I had a list of dictionaries called xyz
[
{
"x": -11.370502,
"y": -8.545141,
"z": -0.083815
},
{
"x": -11.36693,
"y": -8.403456,
"z": -0.081571
},
{
"x": -11.353832,
"y": -7.935539,
"z": -0.074171
},
{
"x": -11.315733,
"y": -7.325937,
"z": -0.06436599999999999
},
{
"x": -11.266916,
"y": -6.716335,
"z": -0.054387000000000005
},
{
"x": -11.185953,
"y": -6.106733,
"z": -0.043016
},
{
"x": -11.094276,
"y": -5.497132,
"z": -0.030890999999999995
},
{
"x": -10.982357,
"y": -4.88753,
"z": -0.018994999999999998
}
]
I wrote this to my sqlite3
-database using
sqlite3.Binary(pickle.dumps(border, protocol=-1))
Now I want to read it back it from the db.
xyz = bytes(sqlite3_xyz)
What's the next step?
CodePudding user response:
You just need to reverse the steps.
test.py:
import pickle
import sqlite3
XYZ = [
{"x": -11.370502, "y": -8.545141, "z": -0.083815},
{"x": -11.36693, "y": -8.403456, "z": -0.081571},
{"x": -11.353832, "y": -7.935539, "z": -0.074171},
{"x": -11.315733, "y": -7.325937, "z": -0.06436599999999999},
{"x": -11.266916, "y": -6.716335, "z": -0.054387000000000005},
{"x": -11.185953, "y": -6.106733, "z": -0.043016},
{"x": -11.094276, "y": -5.497132, "z": -0.030890999999999995},
{"x": -10.982357, "y": -4.88753, "z": -0.018994999999999998},
]
def main():
con = sqlite3.connect(":memory:")
cur = con.cursor()
cur.execute("CREATE TABLE t1 (data BLOB)")

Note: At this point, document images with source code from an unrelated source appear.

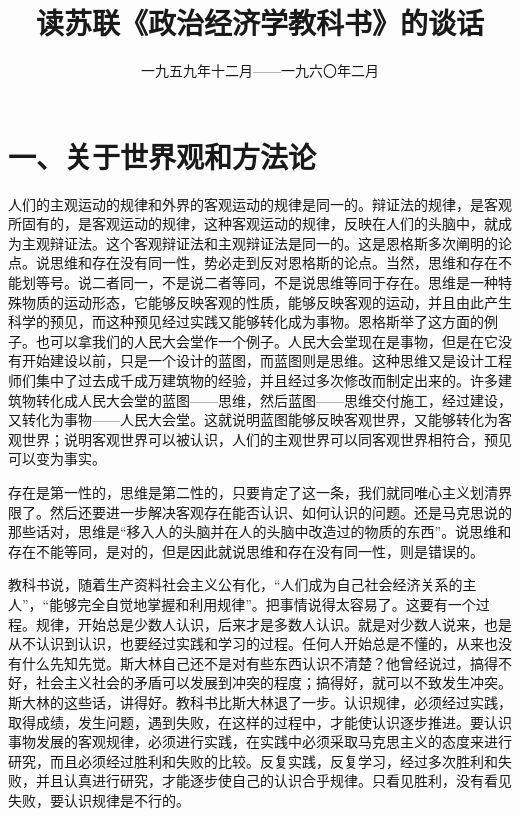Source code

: 
\title{读苏联《政治经济学教科书》的谈话}
\date{一九五九年十二月——一九六〇年二月}
\maketitle


\section{一、关于世界观和方法论}

人们的主观运动的规律和外界的客观运动的规律是同一的。辩证法的规律，是客观所固有的，是客观运动的规律，这种客观运动的规律，反映在人们的头脑中，就成为主观辩证法。这个客观辩证法和主观辩证法是同一的。这是恩格斯多次阐明的论点。说思维和存在没有同一性，势必走到反对恩格斯的论点。当然，思维和存在不能划等号。说二者同一，不是说二者等同，不是说思维等同于存在。思维是一种特殊物质的运动形态，它能够反映客观的性质，能够反映客观的运动，并且由此产生科学的预见，而这种预见经过实践又能够转化成为事物。恩格斯举了这方面的例子。也可以拿我们的人民大会堂作一个例子。人民大会堂现在是事物，但是在它没有开始建设以前，只是一个设计的蓝图，而蓝图则是思维。这种思维又是设计工程师们集中了过去成千成万建筑物的经验，并且经过多次修改而制定出来的。许多建筑物转化成人民大会堂的蓝图——思维，然后蓝图——思维交付施工，经过建设，又转化为事物——人民大会堂。这就说明蓝图能够反映客观世界，又能够转化为客观世界；说明客观世界可以被认识，人们的主观世界可以同客观世界相符合，预见可以变为事实。

存在是第一性的，思维是第二性的，只要肯定了这一条，我们就同唯心主义划清界限了。然后还要进一步解决客观存在能否认识、如何认识的问题。还是马克思说的那些话对，思维是“移入人的头脑并在人的头脑中改造过的物质的东西”。说思维和存在不能等同，是对的，但是因此就说思维和存在没有同一性，则是错误的。

教科书说，随着生产资料社会主义公有化，“人们成为自己社会经济关系的主人”，“能够完全自觉地掌握和利用规律”。把事情说得太容易了。这要有一个过程。规律，开始总是少数人认识，后来才是多数人认识。就是对少数人说来，也是从不认识到认识，也要经过实践和学习的过程。任何人开始总是不懂的，从来也没有什么先知先觉。斯大林自己还不是对有些东西认识不清楚？他曾经说过，搞得不好，社会主义社会的矛盾可以发展到冲突的程度；搞得好，就可以不致发生冲突。斯大林的这些话，讲得好。教科书比斯大林退了一步。认识规律，必须经过实践，取得成绩，发生问题，遇到失败，在这样的过程中，才能使认识逐步推进。要认识事物发展的客观规律，必须进行实践，在实践中必须采取马克思主义的态度来进行研究，而且必须经过胜利和失败的比较。反复实践，反复学习，经过多次胜利和失败，并且认真进行研究，才能逐步使自己的认识合乎规律。只看见胜利，没有看见失败，要认识规律是不行的。

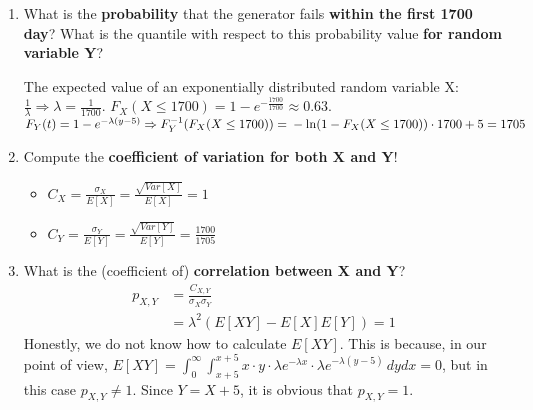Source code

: \documentclass{homework}
\begin{document}
\begin{enumerate}[label=(\alph*)]
	\item What is the \textbf{probability} that the generator fails \textbf{within the first 1700 day}? What is the quantile with respect to this probability value \textbf{for random variable Y}?

	The expected value of an exponentially distributed random variable X: $\frac{1}{\lambda} \Rightarrow \lambda = \frac{1}{1700}$. $F_X(X\leq 1700) = 1 - e^{-\frac{1700}{1700}} \approx 0.63$. $F_Y(t) = 1 - e^{-\lambda(y-5)} \Rightarrow F^{-1}_Y(F_X(X\leq 1700)) = \newline -\ln(1 - F_X(X\leq 1700))\cdot 1700 + 5 = 1705$

	\item Compute the \textbf{coefficient of variation for both X and Y}!
		\begin{itemize}
			\item $C_X = \frac{\sigma_X}{E[X]} = \frac{\sqrt{Var[X]}}{E[X]} = 1$
			\item $C_Y = \frac{\sigma_Y}{E[Y]} = \frac{\sqrt{Var[Y]}}{E[Y]} = \frac{1700}{1705}$
		\end{itemize}
	\item What is the (coefficient of) \textbf{correlation between X and Y}?
	\begin{align*}
		p_{X,Y} &= \frac{C_{X,Y}}{\sigma_X \sigma_Y} \\
		&= \lambda^2(E[XY] - E[X]E[Y]) = 1
	\end{align*}
	Honestly, we do not know how to calculate $E[XY]$. This is because, in our point of view, $E[XY] = \int_0^\infty \int_{x+5}^{x+5} x\cdot y \cdot \lambda e^{-\lambda x} \cdot \lambda e^{-\lambda (y-5)}\,dydx = 0$, but in this case $p_{X,Y} \neq 1$. Since $Y = X + 5$, it is obvious that $p_{X,Y} = 1$.
\end{enumerate}
\end{document}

data = sqlite3.Binary(pickle.dumps(XYZ))
with con:
cur.execute("INSERT INTO t1 VALUES (?)", (data,))
for row in cur.execute("SELECT data FROM t1"):
data, *_ = row
print(pickle.loads(data)[0])
con.close()
if __name__ == "__main__":
main()
Test:
$ python test.py
{'x': -11.370502, 'y': -8.545141, 'z': -0.083815}
The security principles for unpickling data from unknown source still applies here:
Warning
The
pickle
module is not secure. Only unpickle data you trust.